La guerre en Ukraine : gagnants et perdants...

A écouter la presse occidentale, on dirait que Vladmir Poutine a perdu la guerre en Ukraine. Bien qu’il soit trop prématuré d’affirmer ou d'infirmer une telle assertion, le président russe ne semble pas sur la voie de la victoire. Au contraire. Le chef du Kremlin est en effet loin de maitriser « l’infoware » (infoguerre[i]). Or, aujourd’hui, la communication est l'instrument le plus déterminant en géostratégie.

Ce qui, à contrario, ne veut pas dire que ses ennemis, les Américains et leurs alliés occidentaux, sont sur le point de vaincre. 

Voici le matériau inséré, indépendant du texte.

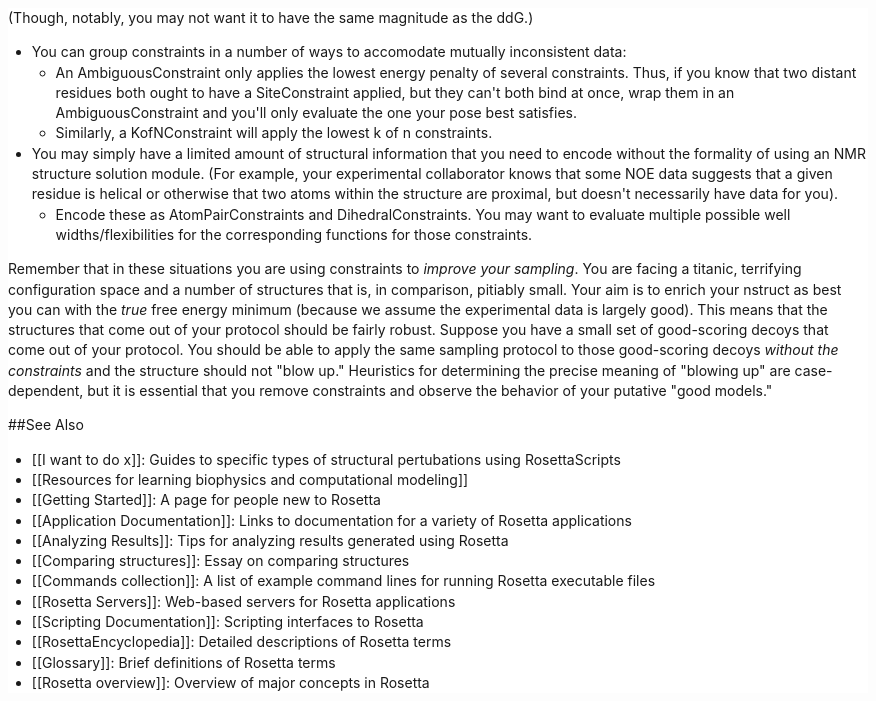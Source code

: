 (Though, notably, you may not want it to have the same magnitude as the ddG.)
* You can group constraints in a number of ways to accomodate mutually inconsistent data:
    * An AmbiguousConstraint only applies the lowest energy penalty of several constraints.
Thus, if you know that two distant residues both ought to have a SiteConstraint applied, but they can't both bind at once, wrap them in an AmbiguousConstraint and you'll only evaluate the one your pose best satisfies.
    * Similarly, a KofNConstraint will apply the lowest k of n constraints.
* You may simply have a limited amount of structural information that you need to encode without the formality of using an NMR structure solution module.
(For example, your experimental collaborator knows that some NOE data suggests that a given residue is helical or otherwise that two atoms within the structure are proximal, but doesn't necessarily have data for you).
    * Encode these as AtomPairConstraints and DihedralConstraints.
	You may want to evaluate multiple possible well widths/flexibilities for the corresponding functions for those constraints.

Remember that in these situations you are using constraints to _improve your sampling_.
You are facing a titanic, terrifying configuration space and a number of structures that is, in comparison, pitiably small.
Your aim is to enrich your nstruct as best you can with the _true_ free energy minimum (because we assume the experimental data is largely good).
This means that the structures that come out of your protocol should be fairly robust.
Suppose you have a small set of good-scoring decoys that come out of your protocol.
You should be able to apply the same sampling protocol to those good-scoring decoys _without the constraints_ and the structure should not "blow up."
Heuristics for determining the precise meaning of "blowing up" are case-dependent, but it is essential that you remove constraints and observe the behavior of your putative "good models." 

##See Also

* [[I want to do x]]: Guides to specific types of structural pertubations using RosettaScripts
* [[Resources for learning biophysics and computational modeling]]
* [[Getting Started]]: A page for people new to Rosetta
* [[Application Documentation]]: Links to documentation for a variety of Rosetta applications
* [[Analyzing Results]]: Tips for analyzing results generated using Rosetta
* [[Comparing structures]]: Essay on comparing structures
* [[Commands collection]]: A list of example command lines for running Rosetta executable files
* [[Rosetta Servers]]: Web-based servers for Rosetta applications
* [[Scripting Documentation]]: Scripting interfaces to Rosetta
* [[RosettaEncyclopedia]]: Detailed descriptions of Rosetta terms
* [[Glossary]]: Brief definitions of Rosetta terms
* [[Rosetta overview]]: Overview of major concepts in Rosetta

Certes, ils ont donné un coup d’arrêt aux séries de victoires rapides, réalisées par les forces adverses dans les deux ou trois premiers mois du conflit. Depuis, c’est plutôt l’euphorie triomphaliste des Ukrainiens que les Occidentaux mettent en avant. En outre, le front occidental contre ‘’l’envahisseur russe’’ s’est renforcé au bénéfice des Etats-Unis. Cependant, il y a l’autre revers de la médaille : la politique commune de défense européenne n’avance pas, des voix s’élèvent dans le ‘’Vieux continent ‘’ contre le financement de la guerre… Elles sont encore faibles et quasiment inaudibles. Mais, au fur et à mesure que l'enlisement s'installe sur le front ukrainien, elles ne manqueront pas de s’intensifier et s’étendre, au point de peser sur les choix des décideurs politiques.

D'autres acteurs en profiteront. Qui sont-ils ?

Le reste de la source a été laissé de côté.